= PROBLEM DETAILS =
Using the records below, count the lines with "Your" in them. Give the number only.

::::::::::

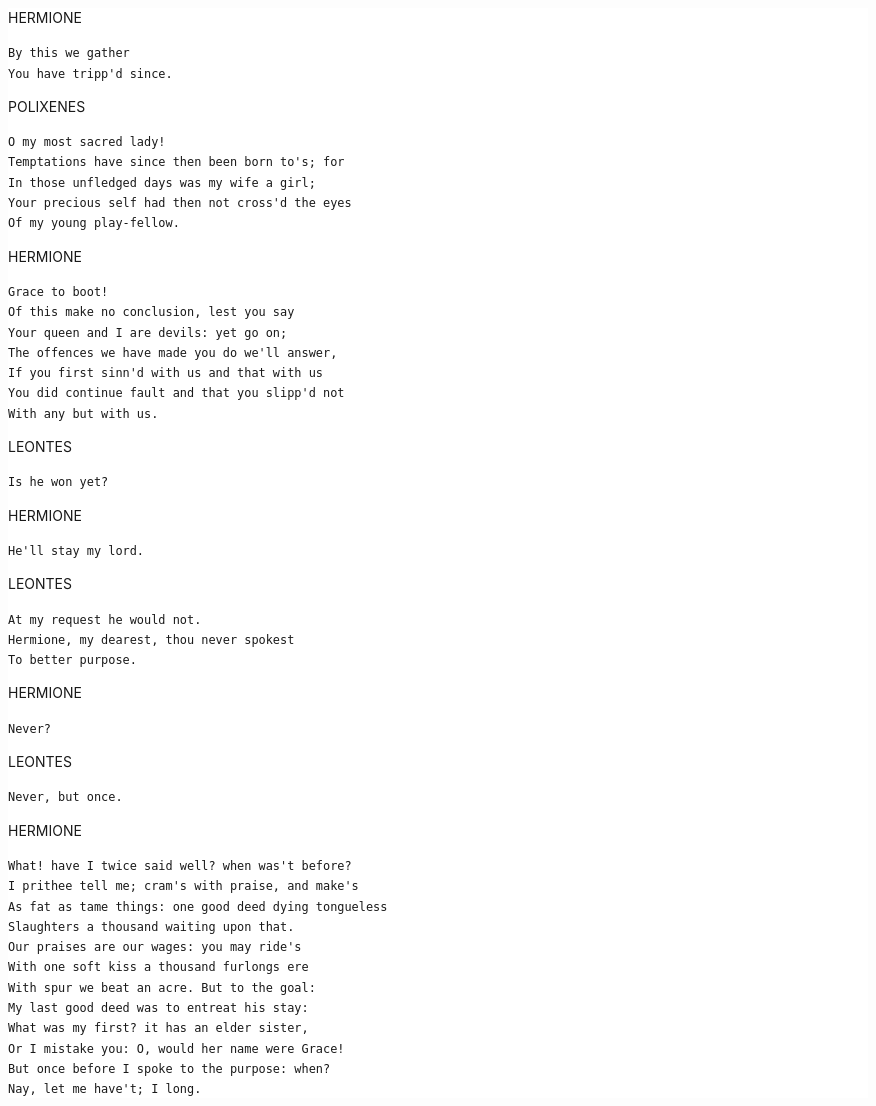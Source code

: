HERMIONE

    By this we gather
    You have tripp'd since.

POLIXENES

    O my most sacred lady!
    Temptations have since then been born to's; for
    In those unfledged days was my wife a girl;
    Your precious self had then not cross'd the eyes
    Of my young play-fellow.

HERMIONE

    Grace to boot!
    Of this make no conclusion, lest you say
    Your queen and I are devils: yet go on;
    The offences we have made you do we'll answer,
    If you first sinn'd with us and that with us
    You did continue fault and that you slipp'd not
    With any but with us.

LEONTES

    Is he won yet?

HERMIONE

    He'll stay my lord.

LEONTES

    At my request he would not.
    Hermione, my dearest, thou never spokest
    To better purpose.

HERMIONE

    Never?

LEONTES

    Never, but once.

HERMIONE

    What! have I twice said well? when was't before?
    I prithee tell me; cram's with praise, and make's
    As fat as tame things: one good deed dying tongueless
    Slaughters a thousand waiting upon that.
    Our praises are our wages: you may ride's
    With one soft kiss a thousand furlongs ere
    With spur we beat an acre. But to the goal:
    My last good deed was to entreat his stay:
    What was my first? it has an elder sister,
    Or I mistake you: O, would her name were Grace!
    But once before I spoke to the purpose: when?
    Nay, let me have't; I long.
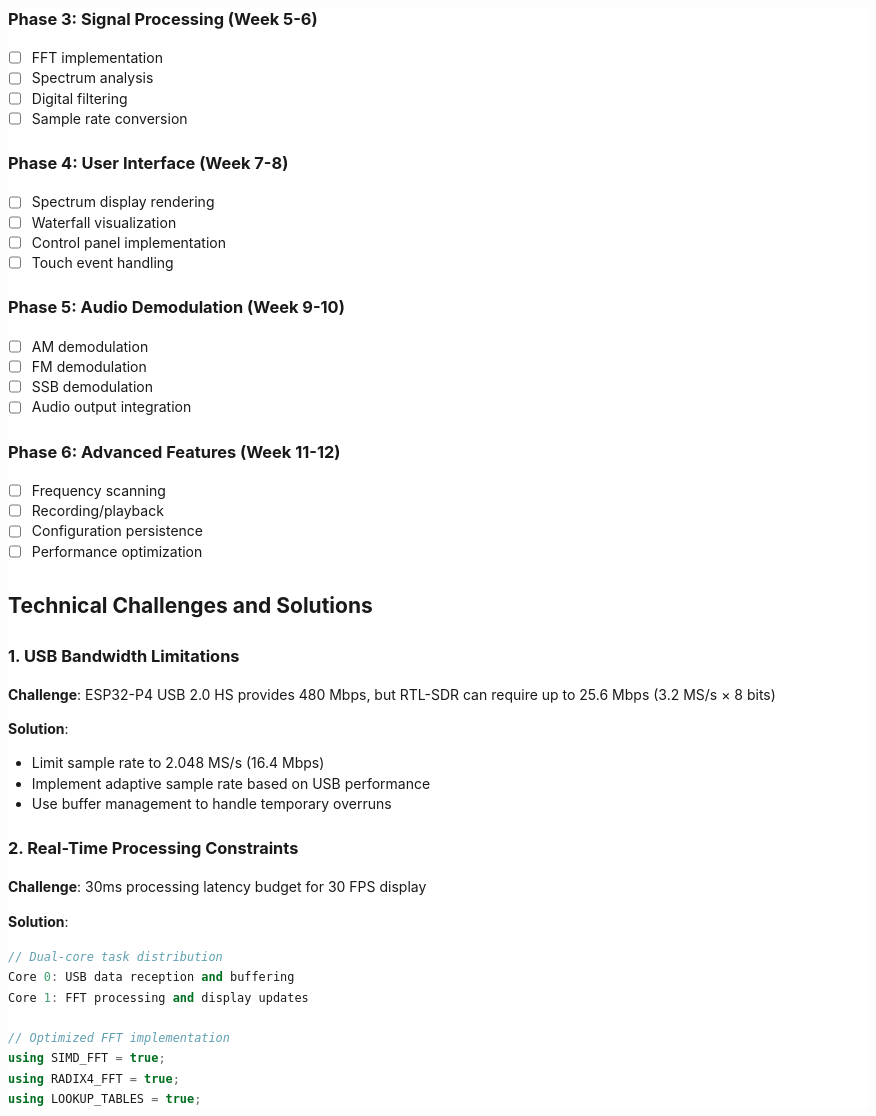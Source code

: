 ### Phase 3: Signal Processing (Week 5-6)
- [ ] FFT implementation
- [ ] Spectrum analysis
- [ ] Digital filtering
- [ ] Sample rate conversion

### Phase 4: User Interface (Week 7-8)
- [ ] Spectrum display rendering
- [ ] Waterfall visualization
- [ ] Control panel implementation
- [ ] Touch event handling

### Phase 5: Audio Demodulation (Week 9-10)
- [ ] AM demodulation
- [ ] FM demodulation
- [ ] SSB demodulation
- [ ] Audio output integration

### Phase 6: Advanced Features (Week 11-12)
- [ ] Frequency scanning
- [ ] Recording/playback
- [ ] Configuration persistence
- [ ] Performance optimization

## Technical Challenges and Solutions

### 1. USB Bandwidth Limitations
**Challenge**: ESP32-P4 USB 2.0 HS provides 480 Mbps, but RTL-SDR can require up to 25.6 Mbps (3.2 MS/s × 8 bits)

**Solution**:
- Limit sample rate to 2.048 MS/s (16.4 Mbps)
- Implement adaptive sample rate based on USB performance
- Use buffer management to handle temporary overruns

### 2. Real-Time Processing Constraints
**Challenge**: 30ms processing latency budget for 30 FPS display

**Solution**:
```cpp
// Dual-core task distribution
Core 0: USB data reception and buffering
Core 1: FFT processing and display updates

// Optimized FFT implementation
using SIMD_FFT = true;
using RADIX4_FFT = true;
using LOOKUP_TABLES = true;
```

::::::::::

= RESULT =
2